%%
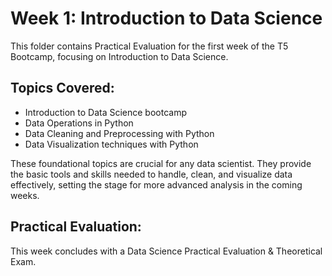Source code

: # Week 1: Introduction to Data Science

This folder contains Practical Evaluation for the first week of the T5 Bootcamp, focusing on Introduction to Data Science.

## Topics Covered:
- Introduction to Data Science bootcamp
- Data Operations in Python
- Data Cleaning and Preprocessing with Python
- Data Visualization techniques with Python

These foundational topics are crucial for any data scientist. They provide the basic tools and skills needed to handle, clean, and visualize data effectively, setting the stage for more advanced analysis in the coming weeks.

## Practical Evaluation:
This week concludes with a Data Science Practical Evaluation & Theoretical Exam.

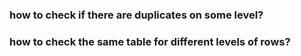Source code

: ### how to check if there are duplicates on some level?

### how to check the same table for different levels of rows?

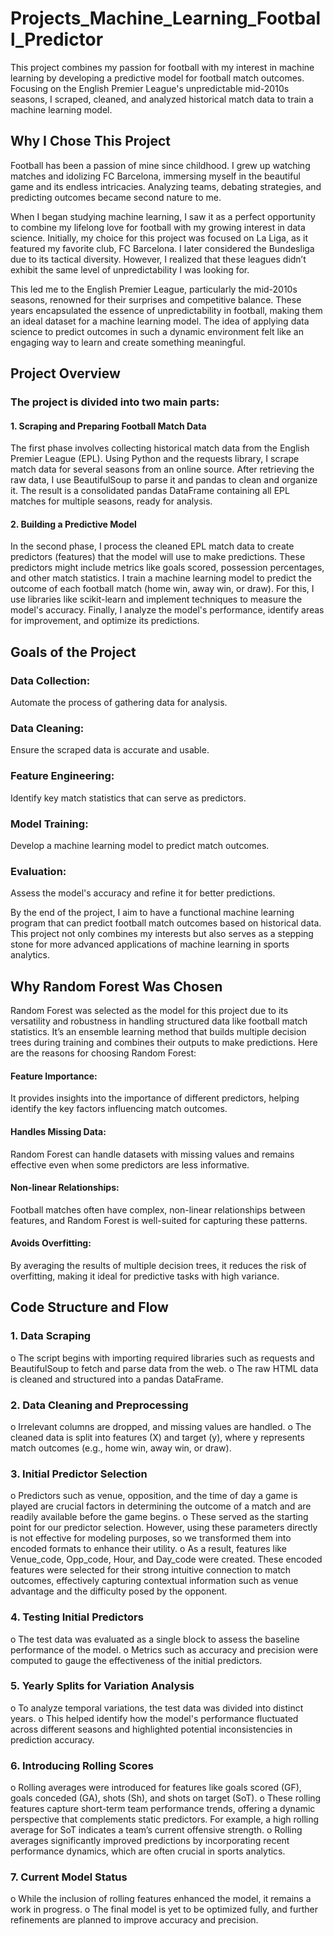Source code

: # Projects_Machine_Learning_Football_Predictor
This project combines my passion for football with my interest in machine learning by developing a predictive model for football match outcomes. Focusing on the English Premier League's unpredictable mid-2010s seasons, I scraped, cleaned, and analyzed historical match data to train a machine learning model.
## Why I Chose This Project 
Football has been a passion of mine since childhood. I grew up watching matches and idolizing FC Barcelona, immersing myself in the beautiful game and its endless intricacies. Analyzing teams, debating strategies, and predicting outcomes became second nature to me. 

When I began studying machine learning, I saw it as a perfect opportunity to combine my lifelong love for football with my growing interest in data science. Initially, my choice for this project was focused on La Liga, as it featured my favorite club, FC Barcelona. I later considered the Bundesliga due to its tactical diversity. However, I realized that these leagues didn’t exhibit the same level of unpredictability I was looking for. 

This led me to the English Premier League, particularly the mid-2010s seasons, renowned for their surprises and competitive balance. These years encapsulated the essence of unpredictability in football, making them an ideal dataset for a machine learning model. The idea of applying data science to predict outcomes in such a dynamic environment felt like an engaging way to learn and create something meaningful. 


## Project Overview 
### The project is divided into two main parts: 
#### 1. Scraping and Preparing Football Match Data 
 The first phase involves collecting historical match data from the English Premier League (EPL). Using Python and the requests library, I scrape match data for several seasons from an online source. 
After retrieving the raw data, I use BeautifulSoup to parse it and pandas to clean and organize it. The result is a consolidated pandas DataFrame containing all EPL matches for multiple seasons, ready for analysis. 

#### 2. Building a Predictive Model 
In the second phase, I process the cleaned EPL match data to create predictors (features) that the model will use to make predictions. These predictors might include metrics like goals scored, possession percentages, and other match statistics. 
I train a machine learning model to predict the outcome of each football match (home win, away win, or draw). For this, I use libraries like scikit-learn and implement techniques to measure the model's accuracy. 
Finally, I analyze the model's performance, identify areas for improvement, and optimize its predictions. 


## Goals of the Project 
### Data Collection: 
Automate the process of gathering data for analysis. 
### Data Cleaning: 
Ensure the scraped data is accurate and usable. 
### Feature Engineering: 
Identify key match statistics that can serve as predictors. 
### Model Training:
Develop a machine learning model to predict match outcomes. 
### Evaluation:
Assess the model's accuracy and refine it for better predictions.  

By the end of the project, I aim to have a functional machine learning program that can predict football match outcomes based on historical data. This project not only combines my interests but also serves as a stepping stone for more advanced applications of machine learning in sports analytics. 

## Why Random Forest Was Chosen 
Random Forest was selected as the model for this project due to its versatility and robustness in handling structured data like football match statistics. It’s an ensemble learning method that builds multiple decision trees during training and combines their outputs to make predictions. Here are the reasons for choosing Random Forest: 
#### Feature Importance: 
It provides insights into the importance of different predictors, helping identify the key factors influencing match outcomes. 
#### Handles Missing Data: 
Random Forest can handle datasets with missing values and remains effective even when some predictors are less informative. 
#### Non-linear Relationships: 
Football matches often have complex, non-linear relationships between features, and Random Forest is well-suited for capturing these patterns. 
#### Avoids Overfitting:
By averaging the results of multiple decision trees, it reduces the risk of overfitting, making it ideal for predictive tasks with high variance. 


## Code Structure and Flow 
### 1. Data Scraping 
o The script begins with importing required libraries such as requests and BeautifulSoup to fetch and parse data from the web. 
o The raw HTML data is cleaned and structured into a pandas DataFrame.  

### 2. Data Cleaning and Preprocessing 
o Irrelevant columns are dropped, and missing values are handled. 
o The cleaned data is split into features (X) and target (y), where y represents match outcomes (e.g., home win, away win, or draw). 

### 3. Initial Predictor Selection 
o Predictors such as venue, opposition, and the time of day a game is played are crucial factors in determining the outcome of a match and are readily available before the game begins. 
o These served as the starting point for our predictor selection. However, using these parameters directly is not effective for modeling purposes, so we transformed them into encoded formats to enhance their utility. 
o As a result, features like Venue_code, Opp_code, Hour, and Day_code were created. These encoded features were selected for their strong intuitive connection to match outcomes, effectively capturing contextual information such as venue advantage and the difficulty posed by the 
opponent.

### 4. Testing Initial Predictors 
o The test data was evaluated as a single block to assess the baseline performance of the model. 
o Metrics such as accuracy and precision were computed to gauge the effectiveness of the initial predictors.

### 5. Yearly Splits for Variation Analysis 
o To analyze temporal variations, the test data was divided into distinct years. 
o This helped identify how the model's performance fluctuated across different seasons and highlighted potential inconsistencies in prediction accuracy. 

### 6. Introducing Rolling Scores 
o Rolling averages were introduced for features like goals scored (GF), goals conceded (GA), shots (Sh), and shots on target (SoT). 
o These rolling features capture short-term team performance trends, offering a dynamic perspective that complements static predictors. For example, a high rolling average for SoT indicates a team’s current offensive strength. 
o Rolling averages significantly improved predictions by incorporating recent performance dynamics, which are often crucial in sports analytics. 

### 7. Current Model Status 
o While the inclusion of rolling features enhanced the model, it remains a work in progress. 
o The final model is yet to be optimized fully, and further refinements are planned to improve accuracy and precision.
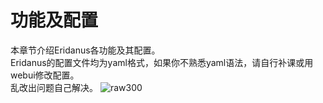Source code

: # 功能及配置
本章节介绍Eridanus各功能及其配置。  
Eridanus的配置文件均为yaml格式，如果你不熟悉yaml语法，请自行补课或用webui修改配置。  
乱改出问题自己解决。
![raw300](/raw300.gif)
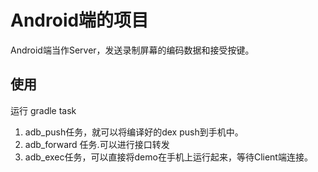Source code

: # Android端的项目
Android端当作Server，发送录制屏幕的编码数据和接受按键。

## 使用
运行 gradle task
1. adb_push任务，就可以将编译好的dex push到手机中。
2. adb_forward 任务.可以进行接口转发
3. adb_exec任务，可以直接将demo在手机上运行起来，等待Client端连接。


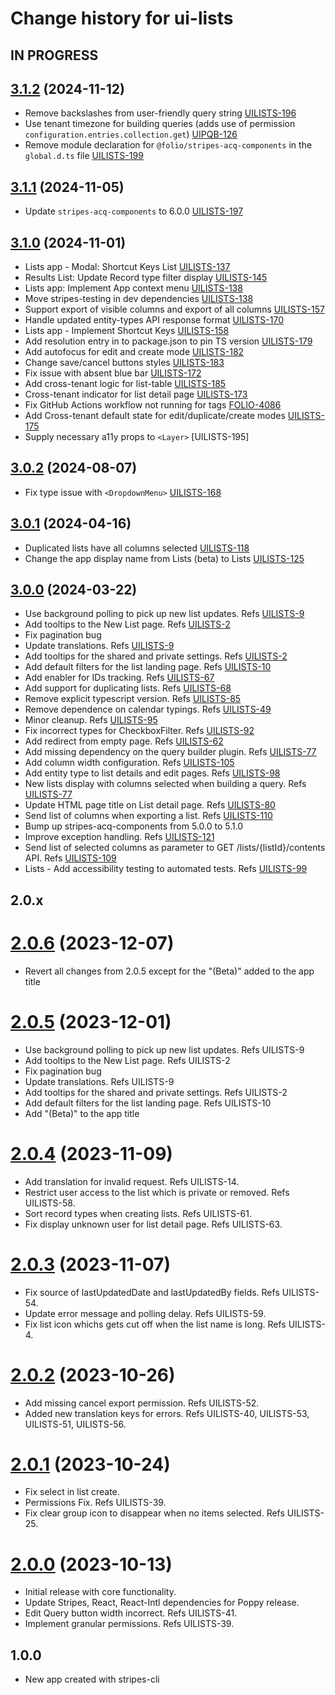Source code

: # Change history for ui-lists

## IN PROGRESS

## [3.1.2](https://github.com/folio-org/ui-lists/tree/v3.1.2) (2024-11-12)
* Remove backslashes from user-friendly query string [UILISTS-196]
* Use tenant timezone for building queries (adds use of permission `configuration.entries.collection.get`) [UIPQB-126]
* Remove module declaration for `@folio/stripes-acq-components` in the `global.d.ts` file [UILISTS-199]

[UILISTS-196]: https://folio-org.atlassian.net/browse/UILISTS-196
[UILISTS-199]: https://folio-org.atlassian.net/browse/UILISTS-199
[UIPQB-126]: https://folio-org.atlassian.net/browse/UIPQB-126

## [3.1.1](https://github.com/folio-org/ui-lists/tree/v3.1.1) (2024-11-05)
* Update `stripes-acq-components` to 6.0.0 [UILISTS-197]

[UILISTS-197]: https://folio-org.atlassian.net/browse/UILISTS-197

## [3.1.0](https://github.com/folio-org/ui-lists/tree/v3.1.0) (2024-11-01)
* Lists app - Modal: Shortcut Keys List [UILISTS-137]
* Results List: Update Record type filter display [UILISTS-145]
* Lists app: Implement App context menu [UILISTS-138]
* Move stripes-testing in dev dependencies [UILISTS-138]
* Support export of visible columns and export of all columns [UILISTS-157]
* Handle updated entity-types API response format [UILISTS-170]
* Lists app - Implement Shortcut Keys [UILISTS-158]
* Add resolution entry in to package.json to pin TS version [UILISTS-179]
* Add autofocus for edit and create mode [UILISTS-182]
* Change save/cancel buttons styles [UILISTS-183]
* Fix issue with absent blue bar [UILISTS-172]
* Add cross-tenant logic for list-table [UILISTS-185]
* Cross-tenant indicator for list detail page [UILISTS-173]
* Fix GitHub Actions workflow not running for tags [FOLIO-4086]
* Add Cross-tenant default state for edit/duplicate/create modes [UILISTS-175]
* Supply necessary a11y props to `<Layer>` [UILISTS-195]


[UILISTS-175]: https://folio-org.atlassian.net/browse/UILISTS-175
[UILISTS-173]: https://folio-org.atlassian.net/browse/UILISTS-173
[UILISTS-185]: https://folio-org.atlassian.net/browse/UILISTS-185
[UILISTS-182]: https://folio-org.atlassian.net/browse/UILISTS-182
[UILISTS-183]: https://folio-org.atlassian.net/browse/UILISTS-183
[UILISTS-172]: https://folio-org.atlassian.net/browse/UILISTS-172
[UILISTS-179]: https://folio-org.atlassian.net/browse/UILISTS-179
[UILISTS-170]: https://folio-org.atlassian.net/browse/UILISTS-170
[UILISTS-157]: https://folio-org.atlassian.net/browse/UILISTS-157
[UILISTS-138]: https://folio-org.atlassian.net/browse/UILISTS-138
[UILISTS-138]: https://folio-org.atlassian.net/browse/UILISTS-138
[UILISTS-137]: https://folio-org.atlassian.net/browse/UILISTS-137
[UILISTS-145]: https://folio-org.atlassian.net/browse/UILISTS-145
[UILISTS-158]: https://folio-org.atlassian.net/browse/UILISTS-158
[FOLIO-4086]: https://folio-org.atlassian.net/browse/FOLIO-4086

## [3.0.2](https://github.com/folio-org/ui-lists/tree/v3.0.2) (2024-08-07)
* Fix type issue with `<DropdownMenu>` [UILISTS-168]

[UILISTS-168]: https://folio-org.atlassian.net/browse/UILISTS-168

## [3.0.1](https://github.com/folio-org/ui-lists/tree/v3.0.1) (2024-04-16)
* Duplicated lists have all columns selected [UILISTS-118]
* Change the app display name from Lists (beta) to Lists [UILISTS-125]

[UILISTS-118]: https://folio-org.atlassian.net/browse/UILISTS-118
[UILISTS-125]: https://folio-org.atlassian.net/browse/UILISTS-125

## [3.0.0](https://github.com/folio-org/ui-lists/tree/v3.0.0) (2024-03-22)
* Use background polling to pick up new list updates. Refs [UILISTS-9]
* Add tooltips to the New List page. Refs [UILISTS-2]
* Fix pagination bug
* Update translations. Refs [UILISTS-9]
* Add tooltips for the shared and private settings. Refs [UILISTS-2]
* Add default filters for the list landing page. Refs [UILISTS-10]
* Add enabler for IDs tracking. Refs [UILISTS-67]
* Add support for duplicating lists. Refs [UILISTS-68]
* Remove explicit typescript version. Refs [UILISTS-85]
* Remove dependence on calendar typings. Refs [UILISTS-49]
* Minor cleanup. Refs [UILISTS-95]
* Fix incorrect types for CheckboxFilter. Refs [UILISTS-92]
* Add redirect from empty page. Refs [UILISTS-62]
* Add missing dependency on the query builder plugin. Refs [UILISTS-77]
* Add column width configuration. Refs [UILISTS-105]
* Add entity type to list details and edit pages. Refs [UILISTS-98]
* New lists display with columns selected when building a query. Refs [UILISTS-77]
* Update HTML page title on List detail page. Refs [UILISTS-80]
* Send list of columns when exporting a list. Refs [UILISTS-110]
* Bump up stripes-acq-components from 5.0.0 to 5.1.0
* Improve exception handling. Refs [UILISTS-121]
* Send list of selected columns as parameter to GET /lists/{listId}/contents API. Refs [UILISTS-109]
* Lists - Add accessibility testing to automated tests. Refs [UILISTS-99]

[UILISTS-9]: https://folio-org.atlassian.net/browse/UILISTS-9
[UILISTS-2]: https://folio-org.atlassian.net/browse/UILISTS-2
[UILISTS-9]: https://folio-org.atlassian.net/browse/UILISTS-9
[UILISTS-2]: https://folio-org.atlassian.net/browse/UILISTS-2
[UILISTS-10]: https://folio-org.atlassian.net/browse/UILISTS-10
[UILISTS-67]: https://folio-org.atlassian.net/browse/UILISTS-67
[UILISTS-68]: https://folio-org.atlassian.net/browse/UILISTS-68
[UILISTS-85]: https://folio-org.atlassian.net/browse/UILISTS-85
[UILISTS-49]: https://folio-org.atlassian.net/browse/UILISTS-49
[UILISTS-95]: https://folio-org.atlassian.net/browse/UILISTS-95
[UILISTS-92]: https://folio-org.atlassian.net/browse/UILISTS-92
[UILISTS-62]: https://folio-org.atlassian.net/browse/UILISTS-62
[UILISTS-77]: https://folio-org.atlassian.net/browse/UILISTS-77
[UILISTS-105]: https://folio-org.atlassian.net/browse/UILISTS-105
[UILISTS-98]: https://folio-org.atlassian.net/browse/UILISTS-98
[UILISTS-77]: https://folio-org.atlassian.net/browse/UILISTS-77
[UILISTS-80]: https://folio-org.atlassian.net/browse/UILISTS-80
[UILISTS-110]: https://folio-org.atlassian.net/browse/UILISTS-110
[UILISTS-121]: https://folio-org.atlassian.net/browse/UILISTS-121
[UILISTS-109]: https://folio-org.atlassian.net/browse/UILISTS-109
[UILISTS-99]: https://folio-org.atlassian.net/browse/UILISTS-99

## 2.0.x

# [2.0.6](https://github.com/folio-org/ui-lists/tree/v2.0.5) (2023-12-07)
* Revert all changes from 2.0.5 except for the "(Beta)" added to the app title

# [2.0.5](https://github.com/folio-org/ui-lists/tree/v2.0.5) (2023-12-01)

* Use background polling to pick up new list updates. Refs UILISTS-9
* Add tooltips to the New List page. Refs UILISTS-2
* Fix pagination bug
* Update translations. Refs UILISTS-9
* Add tooltips for the shared and private settings. Refs UILISTS-2
* Add default filters for the list landing page. Refs UILISTS-10
* Add "(Beta)" to the app title

# [2.0.4](https://github.com/folio-org/ui-lists/tree/v2.0.4) (2023-11-09)

* Add translation for invalid request. Refs UILISTS-14.
* Restrict user access to the list which is private or removed. Refs UILISTS-58.
* Sort record types when creating lists. Refs UILISTS-61.
* Fix display unknown user for list detail page. Refs UILISTS-63.

# [2.0.3](https://github.com/folio-org/ui-lists/tree/v2.0.3) (2023-11-07)

* Fix source of lastUpdatedDate and lastUpdatedBy fields. Refs UILISTS-54.
* Update error message and polling delay. Refs UILISTS-59.
* Fix list icon whichs gets cut off when the list name is long. Refs UILISTS-4.

# [2.0.2](https://github.com/folio-org/ui-lists/tree/v2.0.2) (2023-10-26)

* Add missing cancel export permission. Refs UILISTS-52.
* Added new translation keys for errors. Refs UILISTS-40, UILISTS-53, UILISTS-51, UILISTS-56.

# [2.0.1](https://github.com/folio-org/ui-lists/tree/v2.0.1) (2023-10-24)

* Fix select in list create.
* Permissions Fix. Refs UILISTS-39.
* Fix clear group icon to disappear when no items selected. Refs UILISTS-25.

# [2.0.0](https://github.com/folio-org/ui-lists/tree/v2.0.0) (2023-10-13)

* Initial release with core functionality.
* Update Stripes, React, React-Intl dependencies for Poppy release.
* Edit Query button width incorrect. Refs UILISTS-41.
* Implement granular permissions. Refs UILISTS-39.

## 1.0.0

* New app created with stripes-cli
%%
Work item - Please show every line of the records that holds the word "tenant".

Solution below -
* Use tenant timezone for building queries (adds use of permission `configuration.entries.collection.get`) [UIPQB-126]
* Add cross-tenant logic for list-table [UILISTS-185]
* Cross-tenant indicator for list detail page [UILISTS-173]
* Add Cross-tenant default state for edit/duplicate/create modes [UILISTS-175]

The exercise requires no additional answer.